Os problemas começaram quando, depois das filmagens – que Welles acelerou, para ficar dentro do prazo e do orçamento e, assim, evitar reprimendas do estúdio – chegou a fase da montagem. Os executivos da Universal ficaram confusos com a narrativa complexa, e, enquanto Welles viajava para a América do Sul para fazer Don Quixote (um projeto que ele jamais concluiria), trocaram o montador Virgil Vogel por Aaron Stell.
Qundo voltou, Welles encontrou Touch of Evil completamente remontado – e os executivos do estúdio exigiam que novas cenas fossem filmadas, para conectar alguns episódios a outros. Diante da recusa de Welles em fazer isso – ele dizia que aquele já não era mais um filme seu -, um tal Harry Keller foi chamado para filmar algumas cenas adicionais.

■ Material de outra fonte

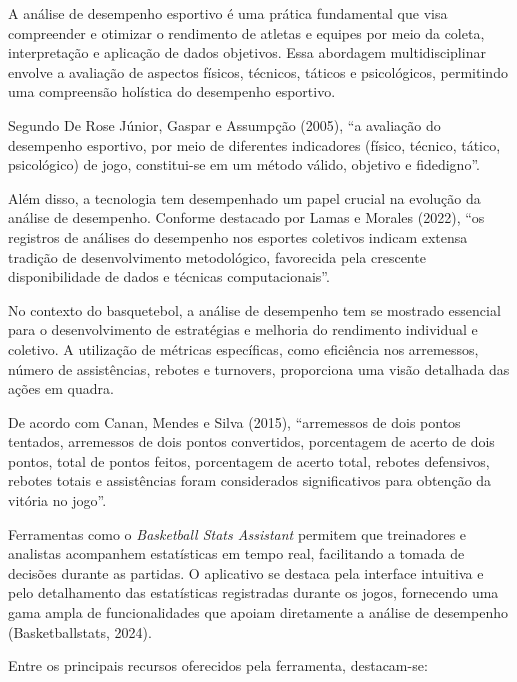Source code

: 
A análise de desempenho esportivo é uma prática fundamental que visa compreender e otimizar o rendimento de atletas e equipes por meio da coleta, interpretação e aplicação de dados objetivos. 
Essa abordagem multidisciplinar envolve a avaliação de aspectos físicos, técnicos, táticos e psicológicos, permitindo uma compreensão holística do desempenho esportivo.

Segundo De Rose Júnior, Gaspar e Assumpção (2005), ``a avaliação do desempenho esportivo, por meio de diferentes indicadores (físico, técnico, tático, psicológico) de jogo, constitui-se em um método válido, objetivo e fidedigno''.

Além disso, a tecnologia tem desempenhado um papel crucial na evolução da análise de desempenho. Conforme destacado por Lamas e Morales (2022), 
``os registros de análises do desempenho nos esportes coletivos indicam extensa tradição de desenvolvimento metodológico, favorecida pela crescente disponibilidade de dados e técnicas computacionais''.


No contexto do basquetebol, a análise de desempenho tem se mostrado essencial para o desenvolvimento de estratégias e melhoria do rendimento individual e coletivo. 
A utilização de métricas específicas, como eficiência nos arremessos, número de assistências, rebotes e turnovers, proporciona uma visão detalhada das ações em quadra.

De acordo com Canan, Mendes e Silva (2015), ``arremessos de dois pontos tentados, arremessos de dois pontos convertidos, porcentagem de acerto de dois pontos, 
total de pontos feitos, porcentagem de acerto total, rebotes defensivos, rebotes totais e assistências foram considerados significativos para obtenção da vitória no jogo''.

Ferramentas como o \textit{Basketball Stats Assistant} permitem que treinadores e analistas acompanhem estatísticas em tempo real, facilitando a tomada de decisões durante as partidas. 
O aplicativo se destaca pela interface intuitiva e pelo detalhamento das estatísticas registradas durante os jogos, fornecendo uma gama ampla de funcionalidades que apoiam diretamente a análise de desempenho (Basketballstats, 2024).

Entre os principais recursos oferecidos pela ferramenta, destacam-se:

Na estréia nos Estados Unidos, o filme não provocou furor algum. Mas, como sempre acontecia com as obras que levavam o nome de Welles, o filme foi um absoluto sucesso de crítica na Europa. Ganhou o prêmio internacional de melhor filme concedido pela Feira Mundial de Bruxelas – e o gênio aceitou a honra, sem repetir o que havia dito em casa sobre o filme não ser mais dele.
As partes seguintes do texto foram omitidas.